One such reasonable criterion is the requirement that it should at least in principle be possible to locate the (re)source for randomness or indeterminism. Unfortunately both in quantum mechanics, as well as for classical systems, there is no such consolidated agreement about the physical resources of randomness. Therefore, whenever a physical random number generator is employed, one has to bear in mind the insecure, and means relative, performance of this device. It is not that, pragmatically and for all practical purposes, it would not be usable. But it could fail in particular circumstances one has little idea about, and control of.

2 Quantum (In)Determinism

There are three classes or types of quantum indeterminism: complementarity (cf. Sect. 12.3 and Chap. 19), value indefiniteness (often, referred to as contextuality after the realist Bell; cf. Sect. 12.9.8.7, p. 97ff), as well as single measurement outcomes and events; all of them tied to the quantum measurement problem (cf. Sect. 12.10, p. 118ff). Thus quantum random number generators are subject to some form of the quantum measurement problem, which lies at the heart of an ongoing debate – a debate which has been declared (re)solved or superfluous by various self-proclaimed authorities for a variety of conflicting reasons. Alas, quantum mechanics, despite being immensely useful for the prediction and comprehension of certain phenomena, formally operates with an inconsistent set of rules; in particular, pertaining to measurement. As has already been pointed out by von Neumann, the assumption of irreversible measurements contradicts the unitary deterministic evolution of the quantum state. (Inconsistencies, even in the core of mathematics, such as in Cantor’s set theory, should be rather a reason for consideration and prudence but not cause too much panic – after all, as noted earlier, those constructions of our mind are suspended in our free thought.)
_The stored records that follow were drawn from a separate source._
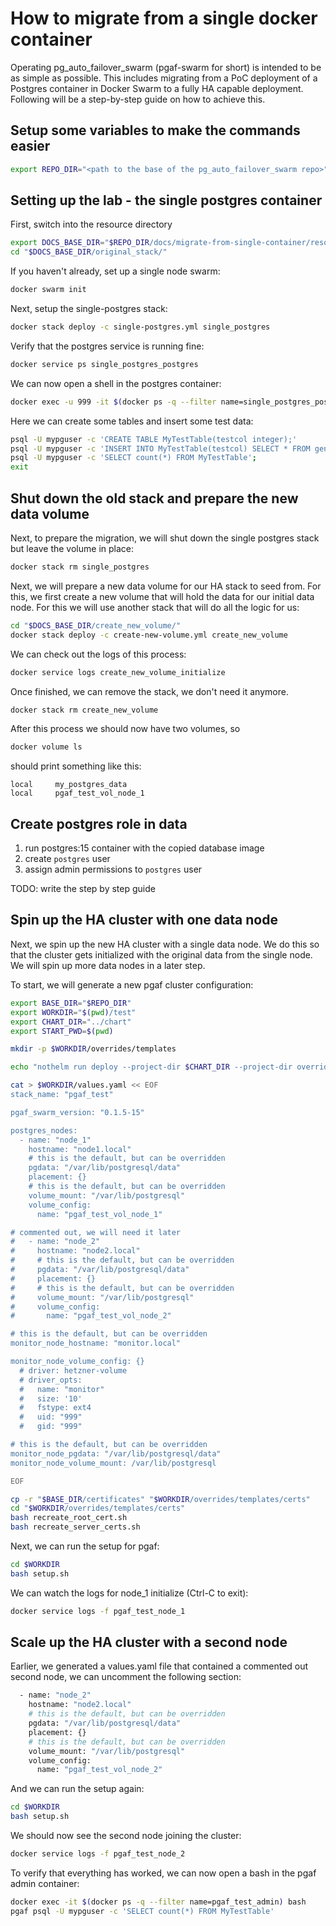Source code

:# How to migrate from a single docker container

Operating pg_auto_failover_swarm (pgaf-swarm for short) is intended to be as simple as possible.
This includes migrating from a PoC deployment of a Postgres container in Docker Swarm to a fully HA capable
deployment. Following will be a step-by-step guide on how to achieve this.

## Setup some variables to make the commands easier

```bash
export REPO_DIR="<path to the base of the pg_auto_failover_swarm repo>"
```

## Setting up the lab - the single postgres container

First, switch into the resource directory

```bash
export DOCS_BASE_DIR="$REPO_DIR/docs/migrate-from-single-container/resources"
cd "$DOCS_BASE_DIR/original_stack/"
```

If you haven't already, set up a single node swarm:

```bash
docker swarm init
```

Next, setup the single-postgres stack:

```bash
docker stack deploy -c single-postgres.yml single_postgres
```

Verify that the postgres service is running fine:

```bash
docker service ps single_postgres_postgres
```

We can now open a shell in the postgres container:

```bash
docker exec -u 999 -it $(docker ps -q --filter name=single_postgres_postgres) bash
```

Here we can create some tables and insert some test data:

```bash
psql -U mypguser -c 'CREATE TABLE MyTestTable(testcol integer);'
psql -U mypguser -c 'INSERT INTO MyTestTable(testcol) SELECT * FROM generate_series(1::integer, 100::integer)';
psql -U mypguser -c 'SELECT count(*) FROM MyTestTable';
exit
```

## Shut down the old stack and prepare the new data volume

Next, to prepare the migration, we will shut down the single postgres stack but leave the volume in place:

```bash
docker stack rm single_postgres
```

Next, we will prepare a new data volume for our HA stack to seed from. For this, we first create a new volume
that will hold the data for our initial data node. For this we will use another stack that will
do all the logic for us:

```bash
cd "$DOCS_BASE_DIR/create_new_volume/"
docker stack deploy -c create-new-volume.yml create_new_volume
```

We can check out the logs of this process:

```bash
docker service logs create_new_volume_initialize
```

Once finished, we can remove the stack, we don't need it anymore.

```bash
docker stack rm create_new_volume
```

After this process we should now have two volumes, so

```bash
docker volume ls
```

should print something like this:

```
local     my_postgres_data
local     pgaf_test_vol_node_1
```

## Create postgres role in data

1. run postgres:15 container with the copied database image
2. create `postgres` user
3. assign admin permissions to `postgres` user

TODO: write the step by step guide

## Spin up the HA cluster with one data node

Next, we spin up the new HA cluster with a single data node. We do this
so that the cluster gets initialized with the original data from the single node.
We will spin up more data nodes in a later step.

To start, we will generate a new pgaf cluster configuration:

```bash
export BASE_DIR="$REPO_DIR"
export WORKDIR="$(pwd)/test"
export CHART_DIR="../chart"
export START_PWD=$(pwd)

mkdir -p $WORKDIR/overrides/templates

echo "nothelm run deploy --project-dir $CHART_DIR --project-dir overrides -f values.yaml" > $WORKDIR/setup.sh

cat > $WORKDIR/values.yaml << EOF
stack_name: "pgaf_test"

pgaf_swarm_version: "0.1.5-15"

postgres_nodes:
  - name: "node_1"
    hostname: "node1.local"
    # this is the default, but can be overridden
    pgdata: "/var/lib/postgresql/data"
    placement: {}
    # this is the default, but can be overridden
    volume_mount: "/var/lib/postgresql"
    volume_config:
      name: "pgaf_test_vol_node_1"

# commented out, we will need it later
#   - name: "node_2"
#     hostname: "node2.local"
#     # this is the default, but can be overridden
#     pgdata: "/var/lib/postgresql/data"
#     placement: {}
#     # this is the default, but can be overridden
#     volume_mount: "/var/lib/postgresql"
#     volume_config:
#       name: "pgaf_test_vol_node_2"

# this is the default, but can be overridden
monitor_node_hostname: "monitor.local"

monitor_node_volume_config: {}
  # driver: hetzner-volume
  # driver_opts:
  #   name: "monitor"
  #   size: '10'
  #   fstype: ext4
  #   uid: "999"
  #   gid: "999"

# this is the default, but can be overridden
monitor_node_pgdata: "/var/lib/postgresql/data"
monitor_node_volume_mount: /var/lib/postgresql

EOF

cp -r "$BASE_DIR/certificates" "$WORKDIR/overrides/templates/certs"
cd "$WORKDIR/overrides/templates/certs"
bash recreate_root_cert.sh
bash recreate_server_certs.sh
```

Next, we can run the setup for pgaf:

```bash
cd $WORKDIR
bash setup.sh
```

We can watch the logs for node_1 initialize (Ctrl-C to exit):

```bash
docker service logs -f pgaf_test_node_1
```

## Scale up the HA cluster with a second node

Earlier, we generated a values.yaml file that contained a commented out second node, we can uncomment the following section:

```bash
  - name: "node_2"
    hostname: "node2.local"
    # this is the default, but can be overridden
    pgdata: "/var/lib/postgresql/data"
    placement: {}
    # this is the default, but can be overridden
    volume_mount: "/var/lib/postgresql"
    volume_config:
      name: "pgaf_test_vol_node_2"
```

And we can run the setup again:

```bash
cd $WORKDIR
bash setup.sh
```

We should now see the second node joining the cluster:

```bash
docker service logs -f pgaf_test_node_2
```

To verify that everything has worked, we can now open a bash in the pgaf admin container:

```bash
docker exec -it $(docker ps -q --filter name=pgaf_test_admin) bash
pgaf psql -U mypguser -c 'SELECT count(*) FROM MyTestTable'
```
Some supposedly “active” elements such as beam splitters are represented by perfectly deterministic (unitary, that is, distance preserving permutations, such as the Hadamard gate) evolutions (cf. Chap. 11 and Sect. 12.5). Therefore they cannot be directly identified as quantum resource for indeterminism.
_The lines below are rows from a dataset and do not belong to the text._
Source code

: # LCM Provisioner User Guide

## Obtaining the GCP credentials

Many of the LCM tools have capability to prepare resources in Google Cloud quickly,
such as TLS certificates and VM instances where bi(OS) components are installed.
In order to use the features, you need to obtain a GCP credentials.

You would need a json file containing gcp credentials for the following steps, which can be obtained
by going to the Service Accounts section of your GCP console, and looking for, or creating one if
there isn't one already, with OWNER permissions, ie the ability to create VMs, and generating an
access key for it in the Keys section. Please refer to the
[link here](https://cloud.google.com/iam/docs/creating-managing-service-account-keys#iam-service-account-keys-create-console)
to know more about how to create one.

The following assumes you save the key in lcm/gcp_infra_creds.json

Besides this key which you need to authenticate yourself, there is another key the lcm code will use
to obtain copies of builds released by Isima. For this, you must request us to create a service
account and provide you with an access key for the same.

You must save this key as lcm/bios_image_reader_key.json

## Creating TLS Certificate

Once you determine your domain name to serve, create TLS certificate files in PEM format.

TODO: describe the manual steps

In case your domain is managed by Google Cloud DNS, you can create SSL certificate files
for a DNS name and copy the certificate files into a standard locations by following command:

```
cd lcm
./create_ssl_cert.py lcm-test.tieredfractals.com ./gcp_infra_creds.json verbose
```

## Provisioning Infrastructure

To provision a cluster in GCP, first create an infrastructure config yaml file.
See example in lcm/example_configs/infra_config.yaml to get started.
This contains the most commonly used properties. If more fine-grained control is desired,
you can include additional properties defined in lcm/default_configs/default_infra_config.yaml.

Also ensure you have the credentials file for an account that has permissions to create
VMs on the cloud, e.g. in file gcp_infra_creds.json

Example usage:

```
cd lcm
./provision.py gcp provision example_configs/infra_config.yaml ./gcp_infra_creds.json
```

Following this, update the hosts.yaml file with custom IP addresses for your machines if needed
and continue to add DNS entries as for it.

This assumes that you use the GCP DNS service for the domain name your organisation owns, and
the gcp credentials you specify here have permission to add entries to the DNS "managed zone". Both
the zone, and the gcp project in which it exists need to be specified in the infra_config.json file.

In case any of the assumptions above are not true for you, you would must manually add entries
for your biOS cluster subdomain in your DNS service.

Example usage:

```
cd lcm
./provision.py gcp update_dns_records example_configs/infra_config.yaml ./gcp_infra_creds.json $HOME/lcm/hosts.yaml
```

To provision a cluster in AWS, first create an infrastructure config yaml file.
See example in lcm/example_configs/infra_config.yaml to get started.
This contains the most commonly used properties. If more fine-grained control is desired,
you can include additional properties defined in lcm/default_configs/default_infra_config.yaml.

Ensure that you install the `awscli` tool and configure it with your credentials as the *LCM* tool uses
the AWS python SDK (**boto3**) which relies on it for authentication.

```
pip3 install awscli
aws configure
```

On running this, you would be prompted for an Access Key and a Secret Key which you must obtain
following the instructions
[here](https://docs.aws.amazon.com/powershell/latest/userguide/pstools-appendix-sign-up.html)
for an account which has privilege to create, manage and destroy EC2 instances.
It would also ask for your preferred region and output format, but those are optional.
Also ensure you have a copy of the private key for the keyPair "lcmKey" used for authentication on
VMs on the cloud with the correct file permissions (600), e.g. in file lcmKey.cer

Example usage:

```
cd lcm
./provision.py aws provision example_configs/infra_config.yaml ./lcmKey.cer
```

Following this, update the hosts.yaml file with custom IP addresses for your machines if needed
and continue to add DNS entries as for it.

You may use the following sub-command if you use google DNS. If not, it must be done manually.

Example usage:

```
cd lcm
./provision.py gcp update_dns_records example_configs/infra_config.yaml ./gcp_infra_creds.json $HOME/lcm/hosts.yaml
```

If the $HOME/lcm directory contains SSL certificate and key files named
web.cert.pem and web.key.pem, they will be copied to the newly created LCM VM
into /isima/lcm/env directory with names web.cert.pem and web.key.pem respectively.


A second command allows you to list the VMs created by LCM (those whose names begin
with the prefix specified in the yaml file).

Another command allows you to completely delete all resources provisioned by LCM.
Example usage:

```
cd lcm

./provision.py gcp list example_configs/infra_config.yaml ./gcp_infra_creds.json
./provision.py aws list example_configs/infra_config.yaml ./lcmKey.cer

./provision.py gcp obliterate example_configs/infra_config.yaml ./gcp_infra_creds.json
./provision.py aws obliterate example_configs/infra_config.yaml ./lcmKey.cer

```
The measurement process in quantum mechanics appears to be related to entanglement and individuation: in order to be able to know from each other, the measurement apparatus has to acquire knowledge about the object; and in order to do so, the former has to interact with the latter. Thereby entanglement in the form of relational properties of object and apparatus is created. Because of the permutativity (one-to-one-ness) of the entire process (resulting in a sort of zero-sum game) these relationally definite properties (or, by another term, statistical correlations) come at the price of the indefiniteness of the individual, constituent parts – the original object as well as the measurement device are in no definite individual state any longer. If one forces individuality upon them (by some later measurement on the individual parts), then the outcome cannot be totally (but may be partly) pre-determined by the state of the constituent parts before that measurement. Thereby it may be justified to say that “the measurement creates the outcome which is indeterminate before.” But this is a rather trivial statement expressing the fact that the outside environment with its supposedly huge number of degrees of freedom, in particular also the measurement device, has contributed to the outcome.

The author’s impression is that Bohr and his followers may never have understood the true reason for value indefiniteness: the scarcity and constancy of information encoded into the quantum state; and the entanglement across the Heisenberg cut between object and measurement device. This scarcity also shows up in “static” Kochen–Specker type theorems [6, 314, 401] expressing the fact that only a single maximal observable or context is defined at any time.

3 Classical (In)Determinism

Classical (in)determinism depends on its definition, and on the assumptions made. One of these assumptions is the existence of the continuum – not only as formal convenience but as a physical entity. Almost all elements of a continuum are random (cf. Sect. A.2, p. 171ff). Any computable form of evolution “revealing” the algorithmic information content “buried” in a single supposedly random real physical entity (e.g., initial values) corresponds to a form of deterministic chaos (cf. Chap. 18, p. 141ff). If the assumption of the physical existence of the continuum is dropped in favour of constructive, computable entities, then what remains from these indeterministic scenarios is the high sensitivity of the system behaviour on variations of initial states.

Another form of model-induced classical indeterminism is due to representation and formalization of classical physical systems in terms of differential equations. In such cases the question of uniqueness of its solutions is crucial. Nonunique solutions indicate indeterminism. However, the requirement of Lipschitz continuity guarantees uniqueness in many cases which appear to be indeterministic (due to the possibility of weak solutions) without this property (cf. Sect. 17.4, p. 137ff).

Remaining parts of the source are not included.